(Data for this exercise)
------------------------------------

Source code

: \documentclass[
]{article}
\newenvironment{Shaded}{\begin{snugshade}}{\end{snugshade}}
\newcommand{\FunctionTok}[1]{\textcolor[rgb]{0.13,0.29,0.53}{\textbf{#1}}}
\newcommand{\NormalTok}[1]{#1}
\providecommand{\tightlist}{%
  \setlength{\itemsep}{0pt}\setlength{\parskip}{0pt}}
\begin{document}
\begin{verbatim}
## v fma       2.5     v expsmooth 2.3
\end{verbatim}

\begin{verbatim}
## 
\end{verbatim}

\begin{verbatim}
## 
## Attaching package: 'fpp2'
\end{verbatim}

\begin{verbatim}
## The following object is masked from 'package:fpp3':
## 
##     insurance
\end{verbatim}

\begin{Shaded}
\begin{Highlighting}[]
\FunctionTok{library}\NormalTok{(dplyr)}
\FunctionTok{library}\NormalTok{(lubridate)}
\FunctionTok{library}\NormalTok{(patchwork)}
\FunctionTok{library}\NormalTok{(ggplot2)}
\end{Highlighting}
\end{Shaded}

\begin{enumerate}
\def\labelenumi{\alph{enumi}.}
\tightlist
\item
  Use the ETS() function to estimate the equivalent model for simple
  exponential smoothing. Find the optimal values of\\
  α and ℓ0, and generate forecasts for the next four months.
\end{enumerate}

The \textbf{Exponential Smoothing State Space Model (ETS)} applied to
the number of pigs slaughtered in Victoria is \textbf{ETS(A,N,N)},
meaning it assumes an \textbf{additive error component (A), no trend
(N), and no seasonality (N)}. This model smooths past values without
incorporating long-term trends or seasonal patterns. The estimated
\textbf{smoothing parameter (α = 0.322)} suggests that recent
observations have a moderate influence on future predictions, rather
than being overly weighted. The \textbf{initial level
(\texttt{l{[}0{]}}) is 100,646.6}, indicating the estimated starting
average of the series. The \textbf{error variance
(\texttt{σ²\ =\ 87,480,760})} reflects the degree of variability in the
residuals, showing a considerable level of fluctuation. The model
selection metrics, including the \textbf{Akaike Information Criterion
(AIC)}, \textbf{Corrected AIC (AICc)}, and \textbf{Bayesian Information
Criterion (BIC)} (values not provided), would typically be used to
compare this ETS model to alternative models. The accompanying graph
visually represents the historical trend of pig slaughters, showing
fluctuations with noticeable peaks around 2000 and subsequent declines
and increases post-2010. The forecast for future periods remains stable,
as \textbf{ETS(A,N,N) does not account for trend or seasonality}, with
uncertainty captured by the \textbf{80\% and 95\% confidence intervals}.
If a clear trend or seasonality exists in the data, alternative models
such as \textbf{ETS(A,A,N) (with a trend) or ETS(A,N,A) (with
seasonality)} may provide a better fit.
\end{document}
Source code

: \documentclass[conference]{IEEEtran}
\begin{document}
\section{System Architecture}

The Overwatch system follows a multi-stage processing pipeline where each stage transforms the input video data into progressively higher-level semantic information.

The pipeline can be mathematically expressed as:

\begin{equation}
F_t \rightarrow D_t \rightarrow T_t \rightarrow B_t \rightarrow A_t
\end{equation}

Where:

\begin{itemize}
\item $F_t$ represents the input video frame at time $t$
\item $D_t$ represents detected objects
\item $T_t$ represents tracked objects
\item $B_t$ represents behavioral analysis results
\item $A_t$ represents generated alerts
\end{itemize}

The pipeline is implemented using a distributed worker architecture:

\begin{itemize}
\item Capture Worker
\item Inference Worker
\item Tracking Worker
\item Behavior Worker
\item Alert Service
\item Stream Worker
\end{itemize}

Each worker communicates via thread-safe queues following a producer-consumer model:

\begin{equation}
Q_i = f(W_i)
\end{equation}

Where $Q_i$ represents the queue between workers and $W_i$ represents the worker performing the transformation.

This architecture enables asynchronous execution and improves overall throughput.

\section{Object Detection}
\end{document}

------------------------------------

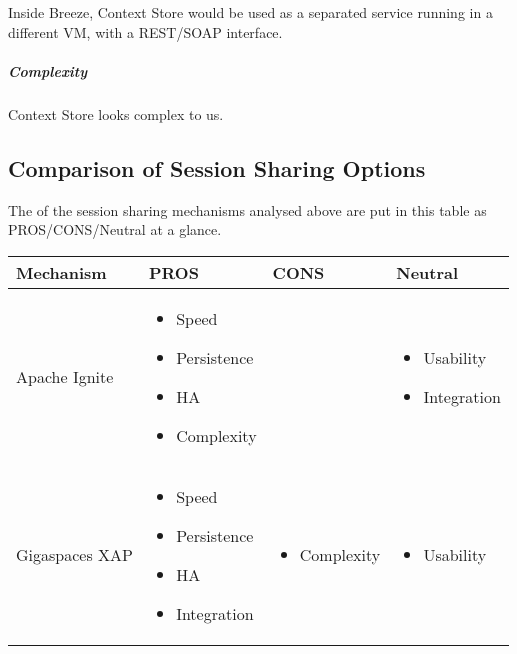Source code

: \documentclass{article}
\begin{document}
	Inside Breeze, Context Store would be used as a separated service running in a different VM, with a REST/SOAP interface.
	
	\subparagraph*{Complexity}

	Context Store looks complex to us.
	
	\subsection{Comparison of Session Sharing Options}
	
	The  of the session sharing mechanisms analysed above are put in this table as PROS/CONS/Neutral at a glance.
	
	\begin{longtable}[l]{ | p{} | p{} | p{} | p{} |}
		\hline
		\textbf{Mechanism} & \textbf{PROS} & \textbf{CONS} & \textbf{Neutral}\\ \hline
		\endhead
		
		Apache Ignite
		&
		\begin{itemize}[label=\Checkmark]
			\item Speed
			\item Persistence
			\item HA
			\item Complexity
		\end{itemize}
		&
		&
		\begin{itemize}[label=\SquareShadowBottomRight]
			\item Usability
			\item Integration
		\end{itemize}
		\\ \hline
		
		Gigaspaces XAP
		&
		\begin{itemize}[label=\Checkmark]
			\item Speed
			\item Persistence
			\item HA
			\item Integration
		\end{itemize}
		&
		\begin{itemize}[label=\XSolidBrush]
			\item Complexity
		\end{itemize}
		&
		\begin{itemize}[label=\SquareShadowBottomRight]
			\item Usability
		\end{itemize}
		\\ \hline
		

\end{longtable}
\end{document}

------------------------------------

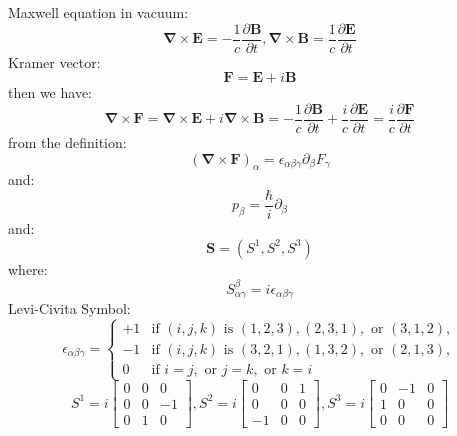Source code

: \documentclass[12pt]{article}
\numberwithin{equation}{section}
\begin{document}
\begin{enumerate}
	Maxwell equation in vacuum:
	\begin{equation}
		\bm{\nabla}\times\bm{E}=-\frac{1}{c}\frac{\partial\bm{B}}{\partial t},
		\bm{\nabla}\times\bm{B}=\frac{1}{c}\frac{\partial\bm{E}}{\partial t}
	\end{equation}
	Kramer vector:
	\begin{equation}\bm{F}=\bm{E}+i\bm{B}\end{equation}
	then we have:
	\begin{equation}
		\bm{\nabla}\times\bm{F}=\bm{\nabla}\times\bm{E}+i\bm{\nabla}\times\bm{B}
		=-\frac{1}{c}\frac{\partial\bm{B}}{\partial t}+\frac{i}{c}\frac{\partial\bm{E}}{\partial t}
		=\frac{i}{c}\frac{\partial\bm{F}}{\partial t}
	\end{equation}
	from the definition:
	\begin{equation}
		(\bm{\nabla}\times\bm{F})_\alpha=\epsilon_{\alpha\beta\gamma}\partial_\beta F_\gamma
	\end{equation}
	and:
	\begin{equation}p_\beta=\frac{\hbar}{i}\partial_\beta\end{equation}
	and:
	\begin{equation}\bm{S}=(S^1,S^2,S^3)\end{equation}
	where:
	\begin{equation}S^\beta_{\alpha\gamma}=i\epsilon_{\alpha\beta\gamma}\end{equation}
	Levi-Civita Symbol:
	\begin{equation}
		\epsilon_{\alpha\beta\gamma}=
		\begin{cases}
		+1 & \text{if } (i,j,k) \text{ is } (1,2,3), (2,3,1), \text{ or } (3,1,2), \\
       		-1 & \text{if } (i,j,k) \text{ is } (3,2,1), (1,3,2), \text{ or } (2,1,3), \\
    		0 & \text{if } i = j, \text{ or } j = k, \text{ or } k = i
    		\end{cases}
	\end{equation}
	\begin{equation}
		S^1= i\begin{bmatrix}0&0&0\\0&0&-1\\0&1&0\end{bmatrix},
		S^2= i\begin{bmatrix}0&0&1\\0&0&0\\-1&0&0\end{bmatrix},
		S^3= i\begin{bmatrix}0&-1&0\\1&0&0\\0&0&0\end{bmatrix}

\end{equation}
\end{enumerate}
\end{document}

------------------------------------

(Your goal) Show each line of the material that includes the string "beta" by copying it.

(Solution to this problem)
		(\bm{\nabla}\times\bm{F})_\alpha=\epsilon_{\alpha\beta\gamma}\partial_\beta F_\gamma
	\begin{equation}p_\beta=\frac{\hbar}{i}\partial_\beta\end{equation}
	\begin{equation}S^\beta_{\alpha\gamma}=i\epsilon_{\alpha\beta\gamma}\end{equation}
		\epsilon_{\alpha\beta\gamma}=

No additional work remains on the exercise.